Q7: Definition of TAI3

A7: TAI3 stands for “Testing Agent Integrity in Interpreting User Intent”. We will highlight it in the title during revision.

Q8: About Intent Preservation

A8: We clarify that all mutated tasks in TAI3 preserve the original intent, as defined in Lines 160-161. Figure 4 further illustrates how TAI3 filters out mutated tasks that deviate from the user’s original intent.

Q9: Potential Bias Introduced by Strategy Memory

A9: Thank you for the thoughtful question. We would like to clarify that our focus is on testing a fixed target agent, not benchmarking across multiple models. Therefore, comparing performance across different models is outside the scope of our setup.

Instead, we investigate the potential bias introduced by strategy memory through cross-domain analysis, as shown in Appendix D, Figure 10. This evaluation helps assess the transferability and generalization of previously successful strategies across different domains, rather than across models.

We greatly appreciate the reviewer’s supportive and insightful feedback. We will incorporate all suggested changes during revision.

Q1: Explanation of Self-Ref Baseline

A1: We apologize for the earlier confusion. We will revise Lines 268–270 to make the explanation of the Self-Ref baseline clearer.

In Self-Ref, for each cell in the partition table and in each iteration, the baseline method feeds the mutated user task (or the original task in the first iteration) into the target agent and checks whether it triggers an intent integrity violation.

• If a violation is found, testing for that cell is considered successful, and Self-Ref moves on to the next cell.
• If not, Self-Ref invokes a self-reflection step, prompting the mutator to reflect on the last mutation, for example, asking why the mutation failed to confuse the agent and how it might be made more error-prone in the next attempt.

This self-reflection loop is repeated up to 5 rounds, matching the sampling budget used in Stage 2 of TAI3.

Q2: Fully-reproducible Configuration

A2: Yes, our experiments are fully reproducible. We used open-source models, including Llama-3.1-8B and Qwen3-30B-A2B, as testing models (i.e., the backbone LLM of TAI3), and reported such data in Figure 7. We will clarify the configurations during revision.
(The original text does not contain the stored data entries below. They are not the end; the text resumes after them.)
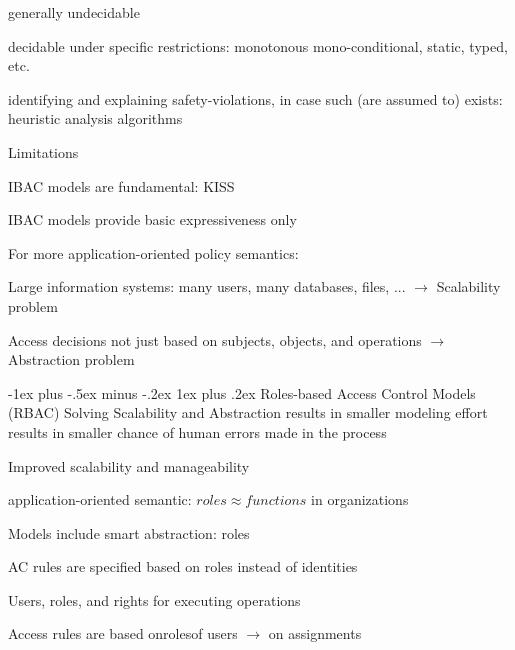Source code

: \documentclass[a4paper]{article}
\makeatletter
\renewcommand{\subsubsection}{\@startsection{subsubsection}{3}{0mm}%
                {-1ex plus -.5ex minus -.2ex}%
                {1ex plus .2ex}%
                {\normalfont\small\bfseries}}
\makeatother
\begin{document}
\begin{multicols}{3}
\begin{itemize*}
\begin{itemize*}
            \item generally undecidable
            \item decidable under specific restrictions: monotonous mono-conditional, static, typed, etc.
            \item identifying and explaining safety-violations, in case such (are assumed to) exists: heuristic analysis algorithms
        \end{itemize*}
        \item Limitations
        \begin{itemize*}
            \item IBAC models are fundamental: KISS
            \item IBAC models provide basic expressiveness only
        \end{itemize*}
        \item For more application-oriented policy semantics:
        \begin{itemize*}
            \item Large information systems: many users, many databases, files, ... $\rightarrow$ Scalability problem
            \item Access decisions not just based on subjects, objects, and operations $\rightarrow$ Abstraction problem
        \end{itemize*}
    \end{itemize*}

    \subsubsection{Roles-based Access Control Models (RBAC)}
    Solving Scalability and Abstraction results in smaller modeling effort results in smaller chance of human errors made in the process
    \begin{itemize*}
        \item Improved scalability and manageability
        \item application-oriented semantic: $roles\approx functions$ in organizations
        \item Models include smart abstraction: roles
        \item AC rules are specified based on roles instead of identities
        \item Users, roles, and rights for executing operations
        \item Access rules are based onrolesof users $\rightarrow$ on assignments
    \end{itemize*}


\end{multicols}
\end{document}
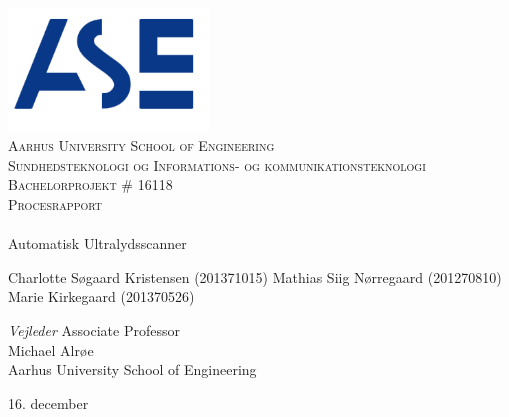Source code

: 
\begin{center}

~ \\[3cm]

\includegraphics[width=0.4\textwidth]{figurer/ASE}~\\[1cm]

\textsc{\LARGE Aarhus University School of Engineering}\\[1.5cm]

\textsc{\Large Sundhedsteknologi og Informations- og kommunikationsteknologi}\\ [0.33cm]
\textsc{\Large Bachelorprojekt \# 16118}\\[0.33cm]
\textsc{\LARGE Procesrapport} \\[1cm]

\noindent\makebox[\linewidth]{\rule{\textwidth}{0.4pt}}\\
[0.5cm]{\Huge Automatisk Ultralydsscanner}
\noindent\makebox[\linewidth]{\rule{\textwidth}{0.4pt}}

\end{center}
Charlotte Søgaard Kristensen (201371015) \newline
Mathias Siig Nørregaard  (201270810)\newline		 
Marie Kirkegaard (201370526) \newline  

\textit{Vejleder} \newline
Associate Professor\\
Michael Alrøe\\
Aarhus University School of Engineering


\vfill

\begin{center}
{\large 16. december}
\end{center}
Q3: Validation using Human Evaluation

A3: Thank you for the valuable suggestion. Due to the time limit, we conducted a small-scale manual analysis, where we asked 5 annotators to manually review sampled bug cases reported by TAI3. They evaluated whether the agent’s behavior preserved user intent while leading to incorrect API calls. The results show a false positive rate below 10%, indicating that TAI3’s automated judgments are generally reliable. We will include this analysis in the revised version.

Q4: Failure Rate w.r.t. Test Set Size

A4: Thank you for the question. We clarify that the failure rate in our framework is not directly correlated with the size of the test set (i.e., the number of cells), because TAI3 evaluates each cell independently.

As illustrated in Figure 3, TAI3 first defines the testing scope by constructing a partition table, where each cell represents a distinct behavior or capability to be tested. During the query stage, the system iteratively generates test cases for each cell. A test is considered successful for a given cell as soon as a failure is identified.

To quantify testing efficiency, we use the Average Queries to First Failure (AQFF) metric, which reports the average number of queries needed to uncover a failure per cell. This metric is normalized across cells, ensuring it remains meaningful regardless of the total number of cells in the test set.

We sincerely thank the reviewer for the time and effort in evaluating our paper and for completing the mandatory acknowledgement steps. We would be grateful for any additional comments the reviewer might share or for any remaining concerns our rebuttal may not have addressed.